● **About this task**
The entries below are to be copied exactly, with every picture left out.
──────────────────────────────
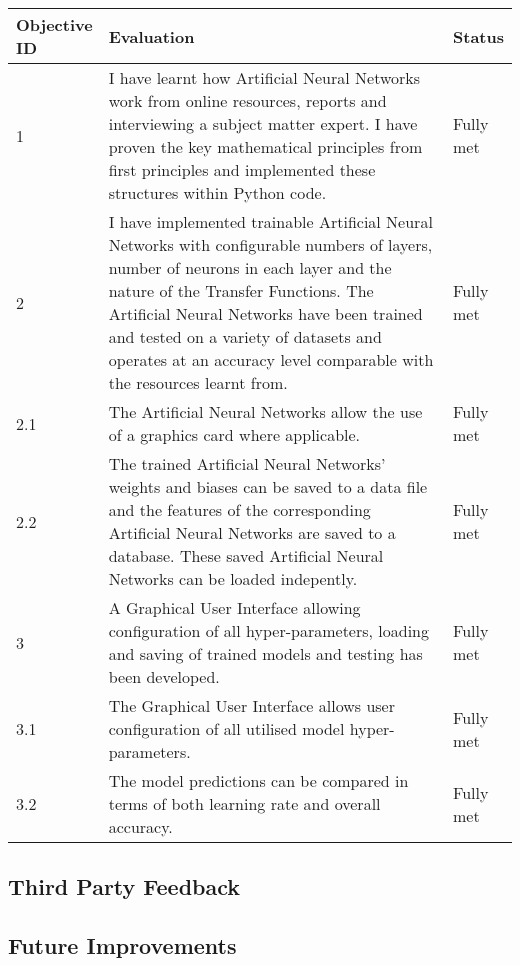 \documentclass[./project-report/src/latex/project-report.tex]{subfiles}
\begin{document}
\begin{tabular}{|p{0.13\linewidth}|p{0.75\linewidth}|p{0.12\linewidth}|}
    \hline
    \textbf{Objective ID} & \textbf{Evaluation} & \textbf{Status} \\
    \hline
    1 & I have learnt how Artificial Neural Networks work from online resources, reports and interviewing a subject matter expert. I have proven the key mathematical principles from first principles 
        and implemented these structures within Python code. & Fully met \\
    \hline
    2 & I have implemented trainable Artificial Neural Networks with configurable numbers of layers, number of neurons in each layer and the nature of the Transfer Functions. The Artificial Neural 
        Networks have been trained and tested on a variety of datasets and operates at an accuracy level comparable with the resources learnt from. & Fully met \\
    \hline
    2.1 & The Artificial Neural Networks allow the use of a graphics card where applicable. & Fully met \\
    \hline
    2.2 & The trained Artificial Neural Networks' weights and biases can be saved to a data file and the features of the corresponding Artificial Neural Networks are saved to a database. These saved 
          Artificial Neural Networks can be loaded indepently. & Fully met \\
    \hline
    3 & A Graphical User Interface allowing configuration of all hyper-parameters, loading and saving of trained models and testing has been developed. & Fully met \\
    \hline
    3.1 & The Graphical User Interface allows user configuration of all utilised model hyper-parameters. & Fully met \\
    \hline
    3.2 & The model predictions can be compared in terms of both learning rate and overall accuracy. & Fully met \\
    \hline
\end{tabular}

\subsection{Third Party Feedback}

\subsection{Future Improvements}
\end{document}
──────────────────────────────
● **Answer to the exercise**
 \documentclass[./project-report/src/latex/project-report.tex]{subfiles}
\begin{document}
\begin{tabular}{|p{0.13\linewidth}|p{0.75\linewidth}|p{0.12\linewidth}|}
    \hline
    \textbf{Objective ID} & \textbf{Evaluation} & \textbf{Status} \\
    \hline
    1 & I have learnt how Artificial Neural Networks work from online resources, reports and interviewing a subject matter expert. I have proven the key mathematical principles from first principles 
        and implemented these structures within Python code. & Fully met \\
    \hline
    2 & I have implemented trainable Artificial Neural Networks with configurable numbers of layers, number of neurons in each layer and the nature of the Transfer Functions. The Artificial Neural 
        Networks have been trained and tested on a variety of datasets and operates at an accuracy level comparable with the resources learnt from. & Fully met \\
    \hline
    2.1 & The Artificial Neural Networks allow the use of a graphics card where applicable. & Fully met \\
    \hline
    2.2 & The trained Artificial Neural Networks' weights and biases can be saved to a data file and the features of the corresponding Artificial Neural Networks are saved to a database. These saved 
          Artificial Neural Networks can be loaded indepently. & Fully met \\
    \hline
    3 & A Graphical User Interface allowing configuration of all hyper-parameters, loading and saving of trained models and testing has been developed. & Fully met \\
    \hline
    3.1 & The Graphical User Interface allows user configuration of all utilised model hyper-parameters. & Fully met \\
    \hline
    3.2 & The model predictions can be compared in terms of both learning rate and overall accuracy. & Fully met \\
    \hline
\end{tabular}

\subsection{Third Party Feedback}

\subsection{Future Improvements}
\end{document}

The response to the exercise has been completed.